The following post was written by intern Maggie Su as part of a series of profiles of API members of the community.

Yasue Clark, a community organizer at Little Tokyo Service Center (LTSC), works with low-income seniors who live in affordable housing units in Little Tokyo. She has worked at LTSC for the past seven years, advocating for seniors who are ill-equipped to raise their own voice.

About 800 seniors live in Little Tokyo, according to Clark. Most are monolingual, speaking either Japanese or Korean.

“Because they’re monolingual and also [because] they’re low-income, their voice hardly ever gets heard,” Clark said. “Most of them are invisible.”

Clark, a Tokyo native, does not speak Korean, so she primarily works with the Japanese-speaking seniors. Nevertheless, she does her best to organize activities for the seniors, planning crafts, workshops and field trips. She hopes to take them to the Downtown Women’s Center soon in an attempt to address misconceptions they may have about the homeless.

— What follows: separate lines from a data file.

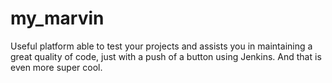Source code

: # my_marvin
Useful platform able to test your projects and assists you in maintaining a great quality of code, just with a push of a button using Jenkins. And that is even more super cool.
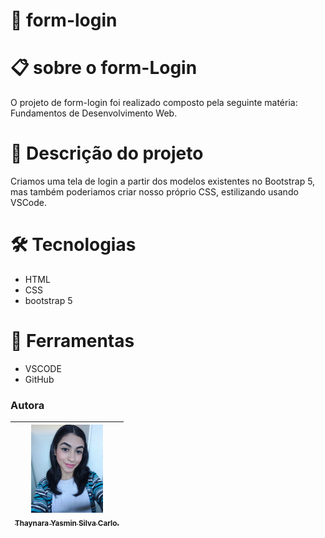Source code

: # 🚀  form-login

# 📋 sobre o form-Login
O projeto de form-login foi realizado composto pela seguinte matéria: 
Fundamentos de Desenvolvimento Web.

# 📄 Descrição do projeto
Criamos uma tela de login a partir dos modelos existentes no Bootstrap 5, mas também poderiamos criar nosso  próprio CSS, estilizando usando VSCode.

# 🛠️ Tecnologias
* HTML
* CSS
* bootstrap 5

# 🔧 Ferramentas
* VSCODE
* GitHub

### Autora
| [<img loading="eu.jpeg" src="thaynara.jpeg" width=115><br><sub>Thaynara Yasmin Silva Carlo.</sub>](https://github.com/Thaynaracarlo) |
| :---:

Compared to Tokyo, Los Angeles is much less pedestrian oriented; far fewer people walk on LA streets. Clark believes insufficient public transportation is a major contributing factor to LA’s excess of cars, which, in turn, makes the city less hospitable to pedestrians.

“Most of the time it feels like cars have the right of way, not pedestrians,” Clark said.

Furthermore, many sidewalks are poorly maintained, with exposed tree roots that pose a tripping hazard and nonfunctional street lights that make residents feel unsafe after dark.

Little Tokyo, though, is a more pedestrian-friendly neighborhood than most in LA. Both a grocery store and a medical center with doctors’ offices, a pharmacy and a blood testing lab are within walking distance for senior residents.

The medical center was the focal point of a 17 year-long battle with City Hall. Residents of Little Tokyo Towers, an affordable housing community located directly across the street from the center, often jaywalked — the most direct route — circumventing the roundabout route they would have had to take if they crossed the street at the closest traffic light. After a lengthy process of petitioning the city for an additional traffic light, one was finally installed in March of this year, allowing residents safer, more direct access to the medical center.

The traffic light installation was a major victory for the community that affirmed residents’ long-term efforts to start petitions and organize at City Hall, Clark said.

LTSC also partners with other organizations such as the Japanese American Cultural and Community Center, where seniors can take a free ukulele class. If they complete the 12-week program, they receive a their own ukulele. The class, with almost 40 participants, is quite popular, according to Clark.

Due to the fact that Little Tokyo, with 137 years of history, is one of the three remaining Japantowns throughout California — there were 10 before World War Two — there is a lot of pressure to sustain the neighborhood. By reaching out to members of the next generation or to Japanese transplants such as herself, Clark and others hope to maintain Little Tokyo as a central gathering space for Japanese Americans throughout LA.

Clark’s personal challenge is to connect the seniors to their community, helping them overcome the language barrier and fostering in them a sense of ownership of the neighborhood.

“They have a sense of community, but I don’t know if they have a sense of ownership,” Clark said.